Autonomous (driverless) cars, customer support chatbots, Alexa and Netflix suggestions are a few examples of AI that have already changed our lives.
AI of course stands for Artificial Intelligence! But what does it really mean? To understand this, we should start with a simpler question: “What is an algorithm?”
The first algorithm is dated back to 2500 BC to the ancient Babylonian mathematicians, thus moving on to the Egyptians, Greeks, and Arabs. It is about taking an input, applying a set of rules, and generating an output.
Let’s have a look at a simple example of an algorithm:
Here, the computer will ask for an “input” number from the user, will add 5 to that number and then will print the “output” number. This is my algorithm! As simple as that!
But, as I could write this article in English, French, Spanish or even Greek, the same applies to my algorithm. There are over 9,000 programming languages in the world (more than the actual officially spoken languages) that this algorithm could be written in (including Python, C#, R and Java).
The same algorithm can look wildly different depending on the choice of programming language, but still generate the same output. That choice depends on the type of algorithm, the programmer’s experience with the language, its speed, and its user-friendliness.
If an algorithm takes some input, uses logic and mathematics, and then produces an output, AI takes this a step further – it uses a combination of inputs and outputs simultaneously to “learn”/ “understand” the data and produce outputs/conclusions when given new inputs. In the context of a “plus 5” algorithm, AI can’t add much value, but where there’s a range of complex, nuanced inputs, AI can provide meaningful outputs in a faster, more scalable way than might be possible for humans.
AI or ML?
The terms AI and machine learning (ML) are often used interchangeably. Although there are many schools of thought on defining these terms, the most common one (and in my view the most sensible) is:
- AI is the broader term which covers any type of program that can sense, reason, act and adapt.
- ML is a subset of AI which is based on algorithms whose performance improve as they are exposed to more data over time.
- Deep Learning (DL) is a subset of ML in which artificial neural networks adapt and learn from vast amounts of data.
But let’s try and understand this using a more tangible and simpler example.
Imagine you are the owner of a fruit shop (which sells bananas, strawberries, and oranges) and you want to split your fruits in 3 baskets based on their type. So, by getting some help from your friends, you label each fruit and then place them on the sorting table where the robot will scan each fruit’s label and based on its type will place it in the respective basket.
This is an example of AI without ML, as the fruits are labelled (or “hard-coded”) by humans and the scanning system just reads their label. This rule-based approach is time-consuming and requires lots of input and labelling from humans to work.
So, as an innovative fruit shop keeper, you decide to add some Machine Learning (ML) to your sorting system.
You choose some strawberries, bananas, and oranges, label them accordingly and feed them into the system.
Your computer will learn the features of each fruit (i.e., that strawberries are red, bananas are long and yellow, and oranges are, well, orange) and when given new fruits it will already be trained to categorize them correctly.
The computer will assess all new fruits based on its learning, and with a degree of confidence will categorise each fruit – in other words, how certain the system is when categorising inputs in this way.
This is an example of Supervised Learning (an ML type), where the system is supervised by providing labels to fruits and therefore the computer can identify any new fruits based on these labels. There are more categories of machine learning, which we’ll explore in a subsequent article.
Finally, as a fruit shop owner, you decide to grow your business further and import more fruits. These fruits need to be categorized again but using the ML methods you have previously used will take you a lot of time to label the fruits and the degree of confidence will likely decrease.

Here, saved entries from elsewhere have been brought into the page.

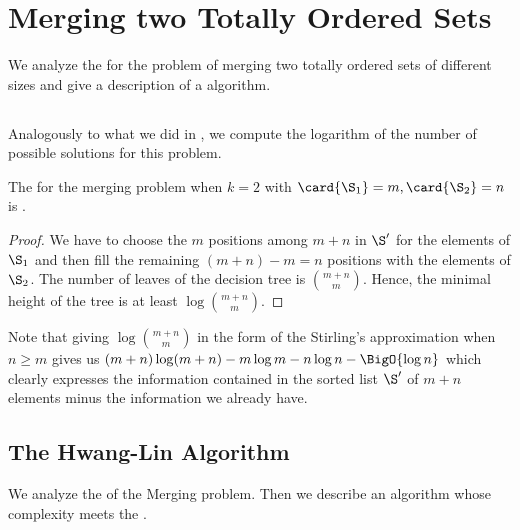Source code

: \section{Merging two Totally Ordered Sets}
\label{tree:merging:k=2}

We analyze the \ITLB for the problem of merging two totally ordered sets of
different sizes and give a description of a \BigO{\ITLB} algorithm.

\subsection{\ITLB}
\label{tree:merging:k=2:ITLB}

Analogously to what we did in , we compute the
logarithm of the number of possible solutions for this problem.
\begin{theorem}
The \ITLB for the merging problem when \(k = 2\) with \(\card{\S_1} = m, \card{\S_2}
= n\) is .
\end{theorem}
\begin{proof}
We have to choose the $m$ positions among $m+n$ in $\S'$ for the elements of
$\S_1$ and then fill the remaining $(m+n) - m = n$ positions with the elements
of $\S_2$. The number of leaves of the decision tree is $\binom{m+n}{m}$.
Hence, the minimal height of the tree is at least $\log \binom{m+n}{m}$.
\end{proof}

Note that giving $\log \binom{m+n}{m}$ in the form of the Stirling's approximation
when \(n \ge m\) gives us $(m+n) \log(m+n) - m \log m - n \log n - \BigO{\log
n}$ which clearly expresses the information contained in the sorted list
$\S'$ of $m+n$ elements minus the information we already have.

\subsection{The Hwang-Lin Algorithm}
\label{tree:merging:k=2:alg}

We analyze the \ITLB of the Merging problem. Then we
describe an algorithm whose complexity meets the \ITLB.

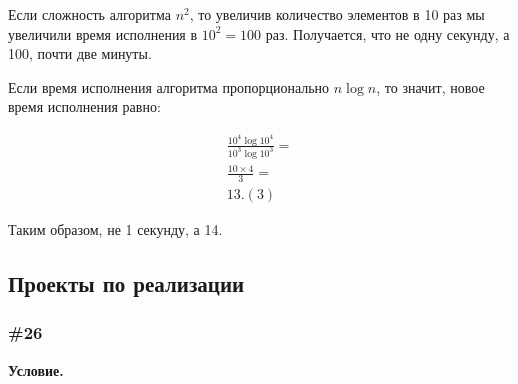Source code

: \documentclass{article}
\begin{document}
Если сложность алгоритма $n^2$, то увеличив количество элементов в 10 раз мы увеличили
время исполнения в $10^2 = 100$ раз.
Получается, что не одну секунду, а 100, почти две минуты.

Если время исполнения алгоритма пропорционально $n \log{n}$, то значит,
новое время исполнения равно:

\begin{eqnarray}
    \frac{10^4 \log{10^4}}{10^3 \log{10^3}} =\\
    \frac{10 \times 4}{3} =\\
    13.(3)
\end{eqnarray}

Таким образом, не 1 секунду, а 14.

\subsection{Проекты по реализации}

\subsubsection{\#26}

\textbf{Условие.}
\end{document}
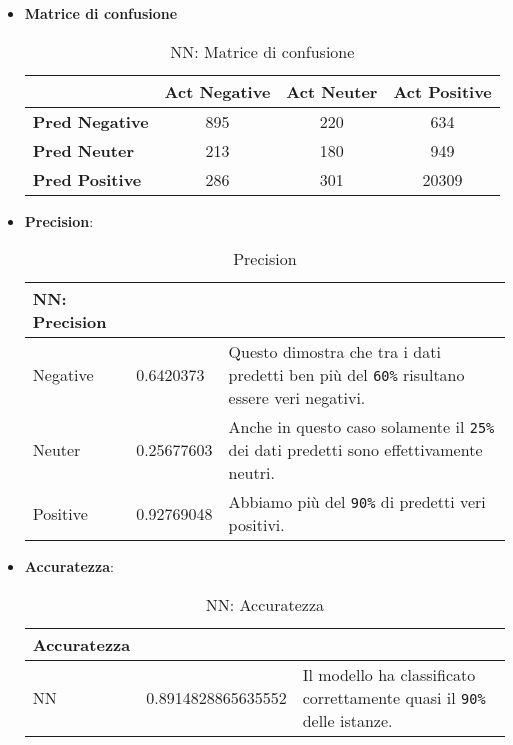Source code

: 			\begin{itemize}
				\item \textbf{Matrice di confusione}
				
				\begin{table} [H]
					\caption{NN: Matrice di confusione}
					\label{tab:matriceConfusioneNN}
					\centering
					\begin{tabular}{lccc}
						\toprule 
						& \textbf{Act Negative} & \textbf{Act Neuter}	& \textbf{Act Positive}\\
						\midrule
						\textbf{Pred Negative}  & 895 & 220 & 634\\
						\textbf{Pred Neuter} & 213 & 180 & 949\\
						\textbf{Pred Positive} & 286 & 301 & 20309\\
						\bottomrule
					\end{tabular}
				\end{table}
				
				\item \textbf{Precision}:				
				\begin{table} [H]
					\caption{Precision}
					\label{tab:precisionNN}
					\centering
					\begin{tabular}{llp{}}
						\toprule 
						\textbf{NN: Precision}	\\
						\midrule
						Negative  & 0.6420373  & Questo dimostra che tra i dati predetti ben più del \verb|60%| risultano essere veri negativi.\\
						Neuter & 0.25677603 & Anche in questo caso solamente il \verb|25%| dei dati predetti sono effettivamente neutri.\\
						Positive & 0.92769048 & Abbiamo più del \verb|90%| di predetti veri positivi.\\
						\bottomrule
					\end{tabular}
				\end{table}
				
				\item \textbf{Accuratezza}: 
				
				\begin{table} [H]
					\caption{NN: Accuratezza}
					\label{tab:accNN}
					\centering
					\begin{tabular}{llp{}}
						\toprule 
						\textbf{Accuratezza}	\\
						\midrule
						NN  & 0.8914828865635552 & Il modello ha classificato correttamente quasi il \verb|90%| delle istanze.\\
						\bottomrule
					\end{tabular}
				\end{table}
				

\end{itemize}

You, therefore, decide to use the new and exciting science of Deep Learning.
In an essence, deep learning is mimicking the way human brains work and learn. Its main advantage is that the fruits are just fed into the system, without any need for labelling or their features classified. It lets the algorithms do that using multiple network layers.
By providing the system with lots of fruit images, it will automatically build up a pattern of what each fruit looks like using the different layers of neural networks. Each layer defines different fruit features, like their colour, shape, and size. Following this feature extraction and classification of fruits, the deep learning model will then categorize fruits based on their statistical similarity. It doesn’t need to be told what a kiwifruit is, it just works out that small, oval, fuzzy, brown fruits are likely all the same.
Deep learning is a relatively new branch of AI (although initially developed in the 1960s), since it requires a huge amount of processing power and data to attempt to replicate human cognitive processes. Deep learning is gradually embedded in many AI processes, including speech recognition, natural language processing and translation.
In this article, AI, ML and DL have been briefly defined and their differences, although still ambiguous, explained as interdependent subsets of each other.
AI – along with ML and DL – will transform industries created by humans and will create a plethora of new ones. In this new age, algorithms and networks will run the world and we must keep up.